First Senior Treasury Counsel
- In office January 2006 – September 2008
- Monarch: Elizabeth II

Personal details
- Born: Mark Christopher Ellison London, GB
- Occupation: Barrister
- Website: QEB Hollis Whiteman

= Mark Ellison =

British barrister

Mark Ellison KC is a British barrister and member of QEB Hollis Whiteman chambers.

==Career==
Having gained his LLB at the University of Wales, he was called to the bar at Gray's Inn in 1979. Specialising in fraud, he acted for both defence and prosecution in a number of high-profile serious fraud cases, including the Guinness share-trading fraud and Blue Arrow; and corruption involving North Sea oil and Channel Tunnel contracts.

In 1994 he was invited to become an HM Treasury counsel, and was appointed First Senior Treasury Counsel from 2006 to 2008. During this time he advised and acted in: complex serious fraud; corruption in public and private bodies; third party disclosure; trial secrecy; press freedom issue; admissibility and gathering of foreign evidence, including intercept and official secrets act; advice on prosecuting members of political parties for donation offences; advice on criminal law issues connected to the alleged illegality of the Iraq War. He has also worked for clients with regards professional practise and disciplinary issues in front of the General Medical Council.

==Notable cases==
===Stephen Lawrence===

In 2012, Ellison successfully led and secured the first convictions of any of Stephen Lawrence's murderers, through the convictions for murder of Gary Dobson and David Norris. Despite inquiries by both Scotland Yard and the Independent Police Complaints Commission ruling that there was no new evidence to warrant further investigation, after discussions with Doreen Lawrence, Home Secretary Theresa May commissioned Ellison to review Scotland Yard's investigations into alleged police corruption.

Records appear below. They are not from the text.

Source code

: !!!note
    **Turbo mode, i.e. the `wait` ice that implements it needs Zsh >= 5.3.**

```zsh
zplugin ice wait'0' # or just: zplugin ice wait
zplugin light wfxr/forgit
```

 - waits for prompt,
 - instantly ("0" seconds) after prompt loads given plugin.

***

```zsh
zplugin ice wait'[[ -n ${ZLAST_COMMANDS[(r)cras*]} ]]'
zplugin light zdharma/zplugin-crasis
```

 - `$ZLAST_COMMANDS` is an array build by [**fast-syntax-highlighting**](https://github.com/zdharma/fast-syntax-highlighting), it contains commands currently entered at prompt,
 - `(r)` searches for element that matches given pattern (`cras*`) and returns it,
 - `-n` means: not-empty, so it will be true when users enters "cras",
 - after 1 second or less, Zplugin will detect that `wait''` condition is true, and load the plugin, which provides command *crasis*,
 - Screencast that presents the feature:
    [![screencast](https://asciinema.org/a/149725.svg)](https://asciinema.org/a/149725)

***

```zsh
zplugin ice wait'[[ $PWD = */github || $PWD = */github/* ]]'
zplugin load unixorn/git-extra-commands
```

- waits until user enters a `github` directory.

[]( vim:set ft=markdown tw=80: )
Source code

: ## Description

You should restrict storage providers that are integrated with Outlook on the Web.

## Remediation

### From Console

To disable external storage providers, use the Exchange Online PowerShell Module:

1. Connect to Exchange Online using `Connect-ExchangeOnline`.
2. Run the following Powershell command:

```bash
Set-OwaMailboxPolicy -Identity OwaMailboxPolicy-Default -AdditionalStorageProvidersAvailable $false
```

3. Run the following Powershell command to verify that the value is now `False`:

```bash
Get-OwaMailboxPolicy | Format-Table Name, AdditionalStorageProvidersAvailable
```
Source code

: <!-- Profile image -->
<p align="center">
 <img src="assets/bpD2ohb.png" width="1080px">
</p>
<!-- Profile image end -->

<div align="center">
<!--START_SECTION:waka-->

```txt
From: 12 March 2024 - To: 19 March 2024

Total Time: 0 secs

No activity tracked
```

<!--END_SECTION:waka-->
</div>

The report, was presented to Parliament by May on 6 March 2014. Sir Bernard Hogan-Howe, Commissioner of the Metropolitan Police said the report, which has prompted an inquiry into undercover policing, was "devastating". Ellison's report also showed that there was substantial evidence linking an alleged corrupt police officer with involvement in the murder of private investigator Daniel Morgan.

==Notable appointments==
Ellison was appointed Queen's Counsel in 2008. Ellison is a past chairman of Bar Council's remuneration and terms of work committee, and a Bar Council member of the Criminal Justice Council.